EXERCISE OBJECTIVE: Leaving the pictures aside, return all of the data below exactly.
=== Begin Enclosure ===
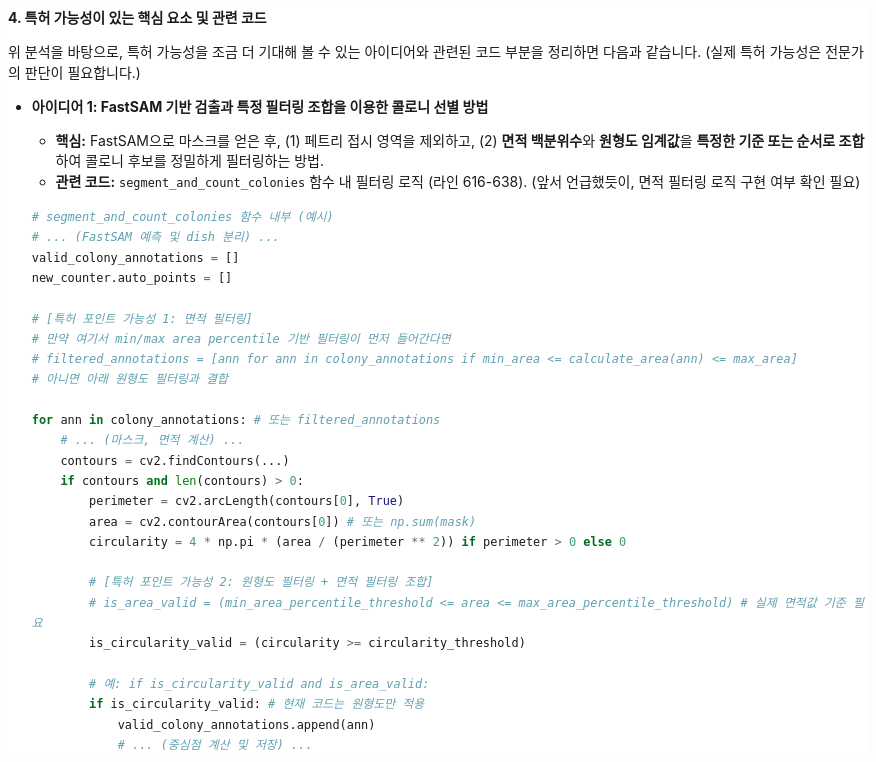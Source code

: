 **4. 특허 가능성이 있는 핵심 요소 및 관련 코드**

위 분석을 바탕으로, 특허 가능성을 조금 더 기대해 볼 수 있는 아이디어와 관련된 코드 부분을 정리하면 다음과 같습니다. (실제 특허 가능성은 전문가의 판단이 필요합니다.)

*   **아이디어 1: FastSAM 기반 검출과 특정 필터링 조합을 이용한 콜로니 선별 방법**
    *   **핵심:** FastSAM으로 마스크를 얻은 후, (1) 페트리 접시 영역을 제외하고, (2) **면적 백분위수**와 **원형도 임계값**을 **특정한 기준 또는 순서로 조합**하여 콜로니 후보를 정밀하게 필터링하는 방법.
    *   **관련 코드:** `segment_and_count_colonies` 함수 내 필터링 로직 (라인 616-638). (앞서 언급했듯이, 면적 필터링 로직 구현 여부 확인 필요)

    ```python
    # segment_and_count_colonies 함수 내부 (예시)
    # ... (FastSAM 예측 및 dish 분리) ...
    valid_colony_annotations = []
    new_counter.auto_points = []

    # [특허 포인트 가능성 1: 면적 필터링]
    # 만약 여기서 min/max area percentile 기반 필터링이 먼저 들어간다면
    # filtered_annotations = [ann for ann in colony_annotations if min_area <= calculate_area(ann) <= max_area]
    # 아니면 아래 원형도 필터링과 결합

    for ann in colony_annotations: # 또는 filtered_annotations
        # ... (마스크, 면적 계산) ...
        contours = cv2.findContours(...)
        if contours and len(contours) > 0:
            perimeter = cv2.arcLength(contours[0], True)
            area = cv2.contourArea(contours[0]) # 또는 np.sum(mask)
            circularity = 4 * np.pi * (area / (perimeter ** 2)) if perimeter > 0 else 0

            # [특허 포인트 가능성 2: 원형도 필터링 + 면적 필터링 조합]
            # is_area_valid = (min_area_percentile_threshold <= area <= max_area_percentile_threshold) # 실제 면적값 기준 필요
            is_circularity_valid = (circularity >= circularity_threshold)

            # 예: if is_circularity_valid and is_area_valid:
            if is_circularity_valid: # 현재 코드는 원형도만 적용
                valid_colony_annotations.append(ann)
                # ... (중심점 계산 및 저장) ...
    ```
=== End Enclosure ===
ANSWER AREA:
Source code

: **4. 특허 가능성이 있는 핵심 요소 및 관련 코드**

위 분석을 바탕으로, 특허 가능성을 조금 더 기대해 볼 수 있는 아이디어와 관련된 코드 부분을 정리하면 다음과 같습니다. (실제 특허 가능성은 전문가의 판단이 필요합니다.)

*   **아이디어 1: FastSAM 기반 검출과 특정 필터링 조합을 이용한 콜로니 선별 방법**
    *   **핵심:** FastSAM으로 마스크를 얻은 후, (1) 페트리 접시 영역을 제외하고, (2) **면적 백분위수**와 **원형도 임계값**을 **특정한 기준 또는 순서로 조합**하여 콜로니 후보를 정밀하게 필터링하는 방법.
    *   **관련 코드:** `segment_and_count_colonies` 함수 내 필터링 로직 (라인 616-638). (앞서 언급했듯이, 면적 필터링 로직 구현 여부 확인 필요)

    ```python
    # segment_and_count_colonies 함수 내부 (예시)
    # ... (FastSAM 예측 및 dish 분리) ...
    valid_colony_annotations = []
    new_counter.auto_points = []

    # [특허 포인트 가능성 1: 면적 필터링]
    # 만약 여기서 min/max area percentile 기반 필터링이 먼저 들어간다면
    # filtered_annotations = [ann for ann in colony_annotations if min_area <= calculate_area(ann) <= max_area]
    # 아니면 아래 원형도 필터링과 결합

    for ann in colony_annotations: # 또는 filtered_annotations
        # ... (마스크, 면적 계산) ...
        contours = cv2.findContours(...)
        if contours and len(contours) > 0:
            perimeter = cv2.arcLength(contours[0], True)
            area = cv2.contourArea(contours[0]) # 또는 np.sum(mask)
            circularity = 4 * np.pi * (area / (perimeter ** 2)) if perimeter > 0 else 0

            # [특허 포인트 가능성 2: 원형도 필터링 + 면적 필터링 조합]
            # is_area_valid = (min_area_percentile_threshold <= area <= max_area_percentile_threshold) # 실제 면적값 기준 필요
            is_circularity_valid = (circularity >= circularity_threshold)

            # 예: if is_circularity_valid and is_area_valid:
            if is_circularity_valid: # 현재 코드는 원형도만 적용
                valid_colony_annotations.append(ann)
                # ... (중심점 계산 및 저장) ...
    ```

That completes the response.